* [What to work on] Without copying the images, write out all the entries below verbatim.

· · · · · · ·

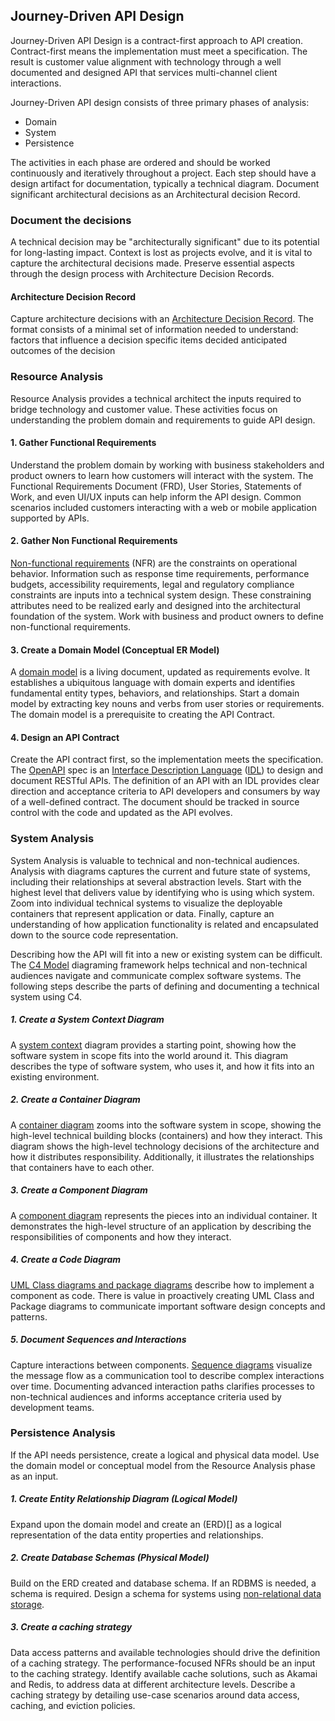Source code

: 

## Journey-Driven API Design
Journey-Driven API Design is a contract-first approach to API creation. Contract-first means the implementation must meet a specification. The result is customer value alignment with technology through a well documented and designed API that services multi-channel client interactions.

Journey-Driven API design consists of three primary phases of analysis:

* Domain 
* System 
* Persistence

The activities in each phase are ordered and should be worked continuously and iteratively throughout a project. Each step should have a design artifact for documentation, typically a technical diagram. Document significant architectural decisions as an Architectural decision Record.

### Document the decisions
A technical decision may be "architecturally significant" due to its potential for long-lasting impact. Context is lost as projects evolve, and it is vital to capture the architectural decisions made. Preserve essential aspects through the design process with Architecture Decision Records.

#### Architecture Decision Record
Capture architecture decisions with an [Architecture Decision Record](https://github.com/joelparkerhenderson/architecture_decision_record/blob/master/adr_template_by_michael_nygard.md). The format consists of a minimal set of information needed to understand:
factors that influence a decision
specific items decided
anticipated outcomes of the decision


### Resource Analysis
Resource Analysis provides a technical architect the inputs required to bridge technology and customer value. These activities focus on understanding the problem domain and requirements to guide API design. 

#### 1. Gather Functional Requirements
Understand the problem domain by working with business stakeholders and product owners to learn how customers will interact with the system. The Functional Requirements Document (FRD), User Stories, Statements of Work, and even UI/UX inputs can help inform the API design. Common scenarios included customers interacting with a web or mobile application supported by APIs. 

#### 2. Gather Non Functional Requirements
[Non-functional requirements](https://en.wikipedia.org/wiki/Non-functional_requirement) (NFR) are the constraints on operational behavior. Information such as response time requirements, performance budgets, accessibility requirements, legal and regulatory compliance constraints are inputs into a technical system design. These constraining attributes need to be realized early and designed into the architectural foundation of the system. Work with business and product owners to define non-functional requirements. 

#### 3. Create a Domain Model (Conceptual ER Model)
A [domain model](https://en.wikipedia.org/wiki/Domain_model) is a living document, updated as requirements evolve. It establishes a ubiquitous language with domain experts and identifies fundamental entity types, behaviors, and relationships. Start a domain model by extracting key nouns and verbs from user stories or requirements. The domain model is a prerequisite to creating the API Contract.

#### 4. Design an API Contract
Create the API contract first, so the implementation meets the specification. The [OpenAPI](https://swagger.io/specification/) spec is an [Interface Description Language]() ([IDL](https://en.wikipedia.org/wiki/Interface_description_language)) to design and document RESTful APIs. The definition of an API with an IDL provides clear direction and acceptance criteria to API developers and consumers by way of a well-defined contract.  The document should be tracked in source control with the code and updated as the API evolves. 

### System Analysis
System Analysis is valuable to technical and non-technical audiences.  Analysis with diagrams captures the current and future state of systems, including their relationships at several abstraction levels. Start with the highest level that delivers value by identifying who is using which system. Zoom into individual technical systems to visualize the deployable containers that represent application or data. Finally, capture an understanding of how application functionality is related and encapsulated down to the source code representation. 

Describing how the API will fit into a new or existing system can be difficult. The [C4 Model](https://c4model.com/) diagraming framework helps technical and non-technical audiences navigate and communicate complex software systems. The following steps describe the parts of defining and documenting a technical system using C4. 

##### 1. Create a System Context Diagram
A [system context](https://c4model.com/#CoreDiagrams) diagram provides a starting point, showing how the software system in scope fits into the world around it. This diagram describes the type of software system, who uses it, and how it fits into an existing environment. 

##### 2. Create a Container Diagram
A [container diagram](https://c4model.com/#CoreDiagrams) zooms into the software system in scope, showing the high-level technical building blocks (containers) and how they interact. This diagram shows the high-level technology decisions of the architecture and how it distributes responsibility. Additionally, it illustrates the relationships that containers have to each other. 

##### 3. Create a Component Diagram
A [component diagram](https://c4model.com/#CoreDiagrams) represents the pieces into an individual container. It demonstrates the high-level structure of an application by describing the responsibilities of components and how they interact. 

##### 4. Create a Code Diagram
[UML Class diagrams and package diagrams](https://www.uml-diagrams.org/package-diagrams-overview.html) describe how to implement a component as code. There is value in proactively creating UML Class and Package diagrams to communicate important software design concepts and patterns.

##### 5. Document Sequences and Interactions
Capture interactions between components. [Sequence diagrams](https://en.wikipedia.org/wiki/Sequence_diagram) visualize the message flow as a communication tool to describe complex interactions over time. Documenting advanced interaction paths clarifies processes to non-technical audiences and informs acceptance criteria used by development teams. 

### Persistence Analysis
If the API needs persistence, create a logical and physical data model. Use the domain model or conceptual model from the Resource Analysis phase as an input. 

##### 1. Create Entity Relationship Diagram (Logical Model)
Expand upon the domain model and create an (ERD)[] as a logical representation of the data entity properties and relationships.  

##### 2. Create Database Schemas (Physical Model)
Build on the ERD created and database schema. If an RDBMS is needed, a schema is required. Design a schema for systems using [non-relational data storage](https://docs.mongodb.com/realm/mongodb/document-schemas/#:~:text=Booleans-,Overview,embedded%20documents%20in%20a%20collection.&text=Document%20schemas%20follow%20the%20same,validation%20in%20the%20MongoDB%20server.). 

##### 3. Create a caching strategy
Data access patterns and available technologies should drive the definition of a caching strategy. The performance-focused NFRs should be an input to the caching strategy. Identify available cache solutions, such as Akamai and Redis, to address data at different architecture levels.  Describe a caching strategy by detailing use-case scenarios around data access, caching, and eviction policies.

· · · · · · ·

* [Answer for this exercise]
Source code

: 

## Journey-Driven API Design
Journey-Driven API Design is a contract-first approach to API creation. Contract-first means the implementation must meet a specification. The result is customer value alignment with technology through a well documented and designed API that services multi-channel client interactions.

Journey-Driven API design consists of three primary phases of analysis:

* Domain 
* System 
* Persistence

The activities in each phase are ordered and should be worked continuously and iteratively throughout a project. Each step should have a design artifact for documentation, typically a technical diagram. Document significant architectural decisions as an Architectural decision Record.

### Document the decisions
A technical decision may be "architecturally significant" due to its potential for long-lasting impact. Context is lost as projects evolve, and it is vital to capture the architectural decisions made. Preserve essential aspects through the design process with Architecture Decision Records.

#### Architecture Decision Record
Capture architecture decisions with an [Architecture Decision Record](https://github.com/joelparkerhenderson/architecture_decision_record/blob/master/adr_template_by_michael_nygard.md). The format consists of a minimal set of information needed to understand:
factors that influence a decision
specific items decided
anticipated outcomes of the decision


### Resource Analysis
Resource Analysis provides a technical architect the inputs required to bridge technology and customer value. These activities focus on understanding the problem domain and requirements to guide API design. 

#### 1. Gather Functional Requirements
Understand the problem domain by working with business stakeholders and product owners to learn how customers will interact with the system. The Functional Requirements Document (FRD), User Stories, Statements of Work, and even UI/UX inputs can help inform the API design. Common scenarios included customers interacting with a web or mobile application supported by APIs. 

#### 2. Gather Non Functional Requirements
[Non-functional requirements](https://en.wikipedia.org/wiki/Non-functional_requirement) (NFR) are the constraints on operational behavior. Information such as response time requirements, performance budgets, accessibility requirements, legal and regulatory compliance constraints are inputs into a technical system design. These constraining attributes need to be realized early and designed into the architectural foundation of the system. Work with business and product owners to define non-functional requirements. 

#### 3. Create a Domain Model (Conceptual ER Model)
A [domain model](https://en.wikipedia.org/wiki/Domain_model) is a living document, updated as requirements evolve. It establishes a ubiquitous language with domain experts and identifies fundamental entity types, behaviors, and relationships. Start a domain model by extracting key nouns and verbs from user stories or requirements. The domain model is a prerequisite to creating the API Contract.

#### 4. Design an API Contract
Create the API contract first, so the implementation meets the specification. The [OpenAPI](https://swagger.io/specification/) spec is an [Interface Description Language]() ([IDL](https://en.wikipedia.org/wiki/Interface_description_language)) to design and document RESTful APIs. The definition of an API with an IDL provides clear direction and acceptance criteria to API developers and consumers by way of a well-defined contract.  The document should be tracked in source control with the code and updated as the API evolves. 

### System Analysis
System Analysis is valuable to technical and non-technical audiences.  Analysis with diagrams captures the current and future state of systems, including their relationships at several abstraction levels. Start with the highest level that delivers value by identifying who is using which system. Zoom into individual technical systems to visualize the deployable containers that represent application or data. Finally, capture an understanding of how application functionality is related and encapsulated down to the source code representation. 

Describing how the API will fit into a new or existing system can be difficult. The [C4 Model](https://c4model.com/) diagraming framework helps technical and non-technical audiences navigate and communicate complex software systems. The following steps describe the parts of defining and documenting a technical system using C4. 

##### 1. Create a System Context Diagram
A [system context](https://c4model.com/#CoreDiagrams) diagram provides a starting point, showing how the software system in scope fits into the world around it. This diagram describes the type of software system, who uses it, and how it fits into an existing environment. 

##### 2. Create a Container Diagram
A [container diagram](https://c4model.com/#CoreDiagrams) zooms into the software system in scope, showing the high-level technical building blocks (containers) and how they interact. This diagram shows the high-level technology decisions of the architecture and how it distributes responsibility. Additionally, it illustrates the relationships that containers have to each other. 

##### 3. Create a Component Diagram
A [component diagram](https://c4model.com/#CoreDiagrams) represents the pieces into an individual container. It demonstrates the high-level structure of an application by describing the responsibilities of components and how they interact. 

##### 4. Create a Code Diagram
[UML Class diagrams and package diagrams](https://www.uml-diagrams.org/package-diagrams-overview.html) describe how to implement a component as code. There is value in proactively creating UML Class and Package diagrams to communicate important software design concepts and patterns.

##### 5. Document Sequences and Interactions
Capture interactions between components. [Sequence diagrams](https://en.wikipedia.org/wiki/Sequence_diagram) visualize the message flow as a communication tool to describe complex interactions over time. Documenting advanced interaction paths clarifies processes to non-technical audiences and informs acceptance criteria used by development teams. 

### Persistence Analysis
If the API needs persistence, create a logical and physical data model. Use the domain model or conceptual model from the Resource Analysis phase as an input. 

##### 1. Create Entity Relationship Diagram (Logical Model)
Expand upon the domain model and create an (ERD)[] as a logical representation of the data entity properties and relationships.  

##### 2. Create Database Schemas (Physical Model)
Build on the ERD created and database schema. If an RDBMS is needed, a schema is required. Design a schema for systems using [non-relational data storage](https://docs.mongodb.com/realm/mongodb/document-schemas/#:~:text=Booleans-,Overview,embedded%20documents%20in%20a%20collection.&text=Document%20schemas%20follow%20the%20same,validation%20in%20the%20MongoDB%20server.). 

##### 3. Create a caching strategy
Data access patterns and available technologies should drive the definition of a caching strategy. The performance-focused NFRs should be an input to the caching strategy. Identify available cache solutions, such as Akamai and Redis, to address data at different architecture levels.  Describe a caching strategy by detailing use-case scenarios around data access, caching, and eviction policies.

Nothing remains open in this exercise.